Many structures still standing on the Euclid Beach site after its closing, including the famous dance hall, were destroyed in a series of arson fires. The suspects were never apprehended. By 1986, most of the park was gone, though some remnants of the park are still visible to this day. The original shoreline walkway is still at the beach, the concrete pier which was made with a patented Humphrey concrete-pouring process is also standing at its original location and a number of other artifacts can still be seen there. This process was also used in constructing the trailer park wall, which is still standing. The wall runs along Lakeshore Boulevard.

A few original guy-wire remnants attached to the sycamore trees remain along with the loading platform for the Antique Cars, the anchor post for the Thriller coaster, and part of the path to the Flying Turns platform. The bridge for the Turnpike Cars still stands across the driveway for one of the apartment buildings built on the former west end of the Park and the remains of the supports for the Turnpike Cars center directional rail which was used on the track to keep the turnpike cars from going off of the track are also still visible.

Next to the pier, of which the concrete portion is largely intact, sits an empty, circular cement pool which was once a ride.
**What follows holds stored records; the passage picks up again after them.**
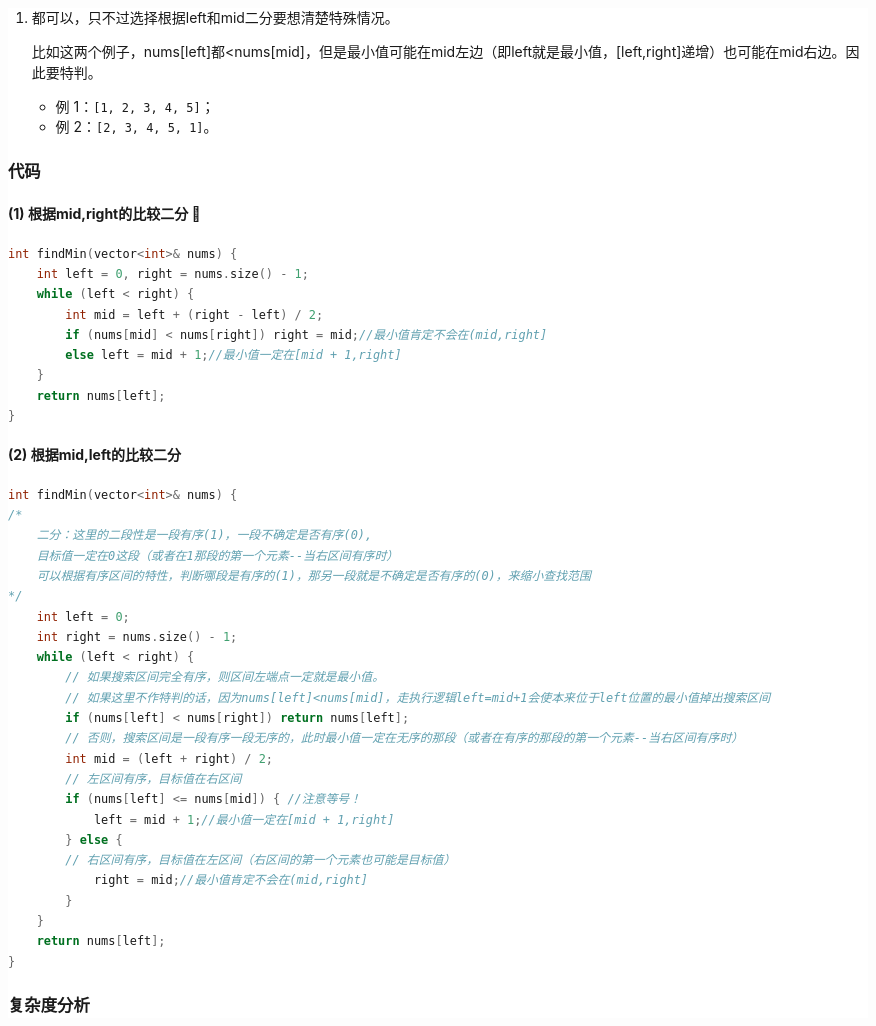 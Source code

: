 1. 都可以，只不过选择根据left和mid二分要想清楚特殊情况。

    比如这两个例子，nums[left]都<nums[mid]，但是最小值可能在mid左边（即left就是最小值，[left,right]递增）也可能在mid右边。因此要特判。

    - 例 1：`[1, 2, 3, 4, 5]`；
    - 例 2：`[2, 3, 4, 5, 1]`。

### 代码

#### (1) 根据mid,right的比较二分 :raised_hands:

```c++
int findMin(vector<int>& nums) {
    int left = 0, right = nums.size() - 1;
    while (left < right) {
        int mid = left + (right - left) / 2;
        if (nums[mid] < nums[right]) right = mid;//最小值肯定不会在(mid,right]
        else left = mid + 1;//最小值一定在[mid + 1,right]
    }
    return nums[left];
}
```

#### (2) 根据mid,left的比较二分

```c++
int findMin(vector<int>& nums) {
/*
    二分：这里的二段性是一段有序(1)，一段不确定是否有序(0),
    目标值一定在0这段（或者在1那段的第一个元素--当右区间有序时）
    可以根据有序区间的特性，判断哪段是有序的(1)，那另一段就是不确定是否有序的(0)，来缩小查找范围
*/ 
    int left = 0;
    int right = nums.size() - 1;
    while (left < right) {
        // 如果搜索区间完全有序，则区间左端点一定就是最小值。
        // 如果这里不作特判的话，因为nums[left]<nums[mid]，走执行逻辑left=mid+1会使本来位于left位置的最小值掉出搜索区间
        if (nums[left] < nums[right]) return nums[left];
        // 否则，搜索区间是一段有序一段无序的，此时最小值一定在无序的那段（或者在有序的那段的第一个元素--当右区间有序时）
        int mid = (left + right) / 2;
        // 左区间有序，目标值在右区间
        if (nums[left] <= nums[mid]) { //注意等号！
            left = mid + 1;//最小值一定在[mid + 1,right]
        } else {
        // 右区间有序，目标值在左区间（右区间的第一个元素也可能是目标值）
            right = mid;//最小值肯定不会在(mid,right]
        }
    }
    return nums[left];
}
```

### 复杂度分析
Beach-goers could sit in suspended swing seats, and be taken for rides around the 2 ft pool via a motor in the pool's center. Later, the swing seat apparatus was removed, and a center fountain was put in its place. The pool is now filled in with dirt and grass. Plans are to rebuild the Pier.

Perhaps the most famous of the remnants of Euclid Beach Park is the arched main gate. This archway has been declared a Cleveland landmark, and is now protected from demolition. The arch was severely damaged by a hit-and-run driver in January 2007. On June 12, 2007, the rebuilt arch was rededicated. On July 17, 2025, the arch was moved from the roadway to an adjacent lot to be made the centerpiece of a park.

Today, the former entrance road into the park is E 159th St. The portion of the site not included in the State Park is occupied by a trailer park, and the owners of the trailer park demolished the Humphrey Mansion in 2005.

The Humphrey Company continues to sell the popcorn and taffy products made famous during the heyday of the park.

The 1960s TV series Route 66 used Euclid Beach Park as a filming location for the 1962 episode "Two on the House," in which a 12-year-old boy who yearns to be with his workaholic development-engineer father spends a day alone in the park.

In 1929 Nathan Weber accepted an internship working for Soeder's Dairy at their Euclid Beach Fresh Ice Cream (later called Dairy Whip) concession. He liked it. His family got permission, from Soeder's, to open a "stand" as long as certain criteria were met. In 1931, Weber's opened on Hilliard Rd. in Rocky River adding 5 new flavors to the original Vanilla. Two of those criteria were that, "...the product never be cheapened and be made on the same machines." The ice cream served by Weber's today is manufactured using the machines built in 1931 on special order for the Weber family.